7. The above order is now assailed, in these two appeals filed by the
wife and husband separately. The minor son being not before us, the
order of maintenance passed in his favour in C.P. No.210 of 2011 has
attained its finality.
Wife has assailed the impugned order in MATA No.109 of 2013
with prayer to set aside the order dated 12.11.2013 passed by the
learned Judge, Family court, Rourkela in Civil Proceeding No.250 of
The husband in MATA No.36 of 2014, prayed to nullify the part of
the learned Family Court’s (Rourkela) Judgment dtd.12.11.2013 passed
in Civil Proceeding No.250 of 2012 about payments of monthly
maintenance of Rs.5000/- to the Respondent (Respondent No.1 in Court
below) vis-à-vis directing to this Appellant for payment of Rs.2,00,000/-
(Rupees two lakhs) as permanent alimony within four months after the
date of final disposal of this appeal so also confirming the legality on
the decree of divorce as passed therein
8. Learned counsel for the wife submits that:-
i) The decree for judicial separation in favour of husband was passed
despite his failure to prove cruelty and desertion in a proceeding for
divorce and that decree being not challenged, is found to have attained
finality. In such backdrop, when the husband has not taken any step to
resume cohabitation, he cannot be allowed to seek divorce only on the
ground of expiry of one year from the date of judicial separation. Because
the husband had not acquired any vested right on expiry of one year. He
further submits that plea of cruelty and desertion in absence of appeal
against the decree of judicial separation, cannot be questioned in this
appeal and the husband should not be allowed to take advantage of his
own wrong. He relied upon a decision reported in 2001 AIR SC 1285;
SectionHirachand Srinivas Managorkar v. Sunanda. Nextly he submits that
the decree of divorce cannot be stated to have been passed on the ground
of irretrievable break down of marriage as the same was not available
under law. For that he relied upon the decisions reported in (1) AIR 2009
SC 2254; SectionVishnu Datta Sharma v. Manju Sharma and (2) 2010 AIR
SC 201 Nilam Kumari V. Dayarani.
9. Learned counsel for the husband submits that the happenings
between the spouses establish that the wife has not only subjected the
husband with cruelty but also deserted him. She has taken resort to
legal proceedings to harass the husband and his family members both
mentally and financially. Drawing support from above submission, he
proceeded to make a point that when wife has not come forward to stay
with the husband, the resumption of cohabitation after judicial
separation was a distant dream. The decree of divorce on that ground
was not only permissible but also legally sustainable. Further he submits
that granting of maintenance on monthly basis is unjust and
unreasonable for which his offer to convert the same to a gross sum of
Rs.2,00,000/- (rupees two lakhs) as permanent alimony should be
accepted. He relied upon the decision reported in AIR 2002 SC 2582
Raveen Mehta v. Inderjit Mehta, (2011) 12 SCC 1 SectionPankaj Mahajan V.
Dimple Alias Kajal.
10. Perused the record patiently. Heard the submissions
anxiously. The marital lives between the parties have already suffered a
roughweather, spending more time in litigations than with the minor son
under one roof. Relationship is admitted. The litigating relationship has
placed their minor son at the victim’s end.

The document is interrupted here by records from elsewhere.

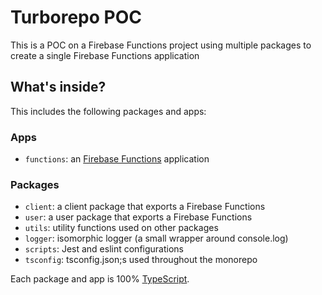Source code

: # Turborepo POC

This is a POC on a Firebase Functions project using multiple packages to create a single Firebase Functions application

## What's inside?

This includes the following packages and apps:

### Apps

- `functions`: an [Firebase Functions](https://firebase.google.com/docs/functions) application

### Packages

- `client`: a client package that exports a Firebase Functions
- `user`: a user package that exports a Firebase Functions
- `utils`: utility functions used on other packages
- `logger`: isomorphic logger (a small wrapper around console.log)
- `scripts`: Jest and eslint configurations
- `tsconfig`: tsconfig.json;s used throughout the monorepo

Each package and app is 100% [TypeScript](https://www.typescriptlang.org/).

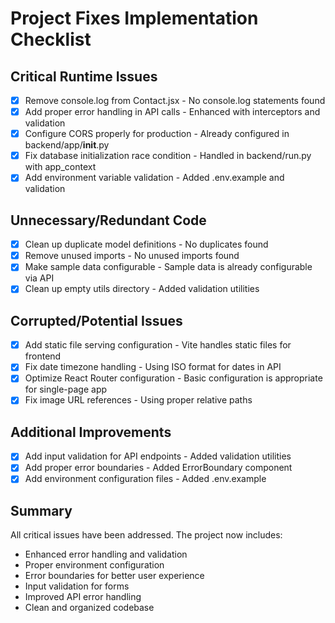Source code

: # Project Fixes Implementation Checklist

## Critical Runtime Issues
- [x] Remove console.log from Contact.jsx - No console.log statements found
- [x] Add proper error handling in API calls - Enhanced with interceptors and validation
- [x] Configure CORS properly for production - Already configured in backend/app/__init__.py
- [x] Fix database initialization race condition - Handled in backend/run.py with app_context
- [x] Add environment variable validation - Added .env.example and validation

## Unnecessary/Redundant Code
- [x] Clean up duplicate model definitions - No duplicates found
- [x] Remove unused imports - No unused imports found
- [x] Make sample data configurable - Sample data is already configurable via API
- [x] Clean up empty utils directory - Added validation utilities

## Corrupted/Potential Issues
- [x] Add static file serving configuration - Vite handles static files for frontend
- [x] Fix date timezone handling - Using ISO format for dates in API
- [x] Optimize React Router configuration - Basic configuration is appropriate for single-page app
- [x] Fix image URL references - Using proper relative paths

## Additional Improvements
- [x] Add input validation for API endpoints - Added validation utilities
- [x] Add proper error boundaries - Added ErrorBoundary component
- [x] Add environment configuration files - Added .env.example

## Summary
All critical issues have been addressed. The project now includes:
- Enhanced error handling and validation
- Proper environment configuration
- Error boundaries for better user experience
- Input validation for forms
- Improved API error handling
- Clean and organized codebase
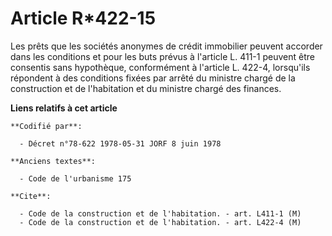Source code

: # Article R*422-15

Les prêts que les sociétés anonymes de crédit immobilier peuvent accorder dans les conditions et pour les buts prévus à
l'article L. 411-1 peuvent être consentis sans hypothèque, conformément à l'article L. 422-4, lorsqu'ils répondent à des
conditions fixées par arrêté du ministre chargé de la construction et de l'habitation et du ministre chargé des finances.

**Liens relatifs à cet article**

	**Codifié par**:

	  - Décret n°78-622 1978-05-31 JORF 8 juin 1978

	**Anciens textes**:

	  - Code de l'urbanisme 175

	**Cite**:

	  - Code de la construction et de l'habitation. - art. L411-1 (M)
	  - Code de la construction et de l'habitation. - art. L422-4 (M)
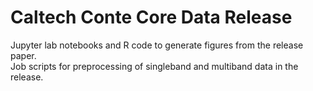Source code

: # Caltech Conte Core Data Release

Jupyter lab notebooks and R code to generate figures from the release paper.  
Job scripts for preprocessing of singleband and multiband data in the release.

10(a). On the basis of allegation and counter allegation, both
husband and wife reached the stage of Judicial Separation vide order
dtd.25.08.2011 in C.P. No.199 of 2008. The Said case was filed by the
husband for divorce on the ground of desertion and cruelty.
Learned Court found that the husband had failed to establish both the
grounds and in order to give a chance for reconciliation, while denying
the decree for divorce, Judicial Separation was granted.
10(b) The version and counter version throughout are
chameleonic. In course of litigation, parties have allowed the situation to
move in such a way that it is difficult to draw a baseline to test their
conduct vis-à-vis the ground for divorce. As the impugned divorce order
is passed on the ground of non-resumption of cohabitation despite elapse
of one year from the date of Judicial Separation decree dtd. 25.8.2011,
we feel it proper to test the said ground urged uninfluenced by any other
grounds which could have been taken by the parties. The authority of
appeal also commands the same. Irretrievable breakdown of the marriage
is no more a ground to decree a divorce. It is settled in the decision
reported in AIR 2009 SC 2254, SectionVishnu Datta Sharma v. Manju
Sharma and 2010(S) Supreme Court 201 SectionNeelam Kumar V. Dayarani.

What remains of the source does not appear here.